No lo hagas con un tono diferente, de manera solemne o triste. Sigue riéndote de lo que nos hacía reír juntos. Que se pronuncie mi nombre en casa como siempre lo ha sido, sin énfasis ninguno, sin rastro de sombra.

La vida es lo que es lo que siempre ha sido. El hilo está cortado ¿Por qué estaría yo fuera de tu mente, simplemente porque estoy fuera de tu vista?

Te espero…No estoy lejos, justo del otro lado del camino…Ves, todo va bien.

Volverás a encontrar mi corazón. Volverás a encontrar mi ternura acentuada. Enjuaga tus lágrimas y no llores si me amas.

            La vida forma parte de la muerte y cuando esta llegue, entonces volveremos a encontrarnos con los que se fueron antes.
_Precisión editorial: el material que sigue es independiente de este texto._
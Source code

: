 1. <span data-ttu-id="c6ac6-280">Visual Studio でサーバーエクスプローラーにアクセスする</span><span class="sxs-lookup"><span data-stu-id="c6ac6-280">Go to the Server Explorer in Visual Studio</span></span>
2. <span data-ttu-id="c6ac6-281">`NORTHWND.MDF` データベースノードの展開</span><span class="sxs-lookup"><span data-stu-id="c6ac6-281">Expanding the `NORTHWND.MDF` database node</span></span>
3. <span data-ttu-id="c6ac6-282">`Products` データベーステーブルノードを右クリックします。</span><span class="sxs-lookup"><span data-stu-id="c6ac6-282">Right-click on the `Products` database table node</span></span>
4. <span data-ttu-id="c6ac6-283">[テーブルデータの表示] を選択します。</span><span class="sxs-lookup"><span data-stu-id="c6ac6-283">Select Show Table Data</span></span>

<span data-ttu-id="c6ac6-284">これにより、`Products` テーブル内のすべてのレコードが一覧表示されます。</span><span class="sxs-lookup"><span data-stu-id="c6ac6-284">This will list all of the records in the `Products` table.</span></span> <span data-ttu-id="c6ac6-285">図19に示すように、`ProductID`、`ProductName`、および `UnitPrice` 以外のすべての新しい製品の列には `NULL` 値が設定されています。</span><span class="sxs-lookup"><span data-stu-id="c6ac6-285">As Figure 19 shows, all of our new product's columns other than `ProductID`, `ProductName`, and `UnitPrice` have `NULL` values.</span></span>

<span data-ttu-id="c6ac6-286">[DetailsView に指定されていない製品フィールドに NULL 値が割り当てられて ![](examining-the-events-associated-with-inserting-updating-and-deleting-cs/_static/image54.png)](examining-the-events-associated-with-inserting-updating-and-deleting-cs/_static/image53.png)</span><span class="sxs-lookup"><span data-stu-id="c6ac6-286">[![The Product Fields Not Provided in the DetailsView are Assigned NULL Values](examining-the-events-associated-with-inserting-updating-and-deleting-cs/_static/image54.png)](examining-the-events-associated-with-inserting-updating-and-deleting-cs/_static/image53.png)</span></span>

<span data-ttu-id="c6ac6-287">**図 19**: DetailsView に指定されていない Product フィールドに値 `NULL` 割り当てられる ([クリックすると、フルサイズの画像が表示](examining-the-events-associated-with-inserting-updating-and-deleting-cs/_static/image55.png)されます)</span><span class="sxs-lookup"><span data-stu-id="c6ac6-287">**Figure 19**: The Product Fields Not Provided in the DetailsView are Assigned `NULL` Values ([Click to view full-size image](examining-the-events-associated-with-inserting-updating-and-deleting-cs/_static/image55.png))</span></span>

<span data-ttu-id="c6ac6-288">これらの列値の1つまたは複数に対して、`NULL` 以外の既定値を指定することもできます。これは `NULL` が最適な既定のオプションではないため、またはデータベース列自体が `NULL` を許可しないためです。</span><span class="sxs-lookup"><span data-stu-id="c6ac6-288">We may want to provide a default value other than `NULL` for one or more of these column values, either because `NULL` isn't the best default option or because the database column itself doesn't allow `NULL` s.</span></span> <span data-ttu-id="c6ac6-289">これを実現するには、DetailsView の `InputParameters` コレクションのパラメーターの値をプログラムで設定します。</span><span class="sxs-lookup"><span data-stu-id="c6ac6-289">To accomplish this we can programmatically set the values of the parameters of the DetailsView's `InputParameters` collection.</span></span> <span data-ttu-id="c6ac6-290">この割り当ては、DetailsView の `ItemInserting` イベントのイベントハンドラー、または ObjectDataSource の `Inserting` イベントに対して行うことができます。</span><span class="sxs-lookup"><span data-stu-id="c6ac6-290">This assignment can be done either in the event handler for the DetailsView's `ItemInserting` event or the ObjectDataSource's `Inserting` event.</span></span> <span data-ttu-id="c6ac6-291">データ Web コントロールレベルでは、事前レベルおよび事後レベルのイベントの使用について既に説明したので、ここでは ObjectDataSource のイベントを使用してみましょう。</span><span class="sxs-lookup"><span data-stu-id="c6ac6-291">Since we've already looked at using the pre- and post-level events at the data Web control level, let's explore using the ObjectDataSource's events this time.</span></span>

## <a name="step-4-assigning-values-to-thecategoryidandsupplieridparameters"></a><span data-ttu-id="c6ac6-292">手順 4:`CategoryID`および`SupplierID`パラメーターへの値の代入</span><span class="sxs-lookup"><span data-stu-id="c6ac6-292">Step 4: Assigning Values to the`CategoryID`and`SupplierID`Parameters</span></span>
Como es lógico no lo haremos físicamente, será nuestro espíritu el que sigue viviendo y será por mediación de este cuando nos encontraremos con las personas amadas. Entonces volveremos a vernos transfigurados y felices, ya no tenemos que esperar la muerte, pues seguiremos avanzando por los senderos de la Luz. Para San Agustín lo mismo que para el pueblo Lakota, la muerte no es el fin absoluto, es un paso hacia otra dimensión de la existencia.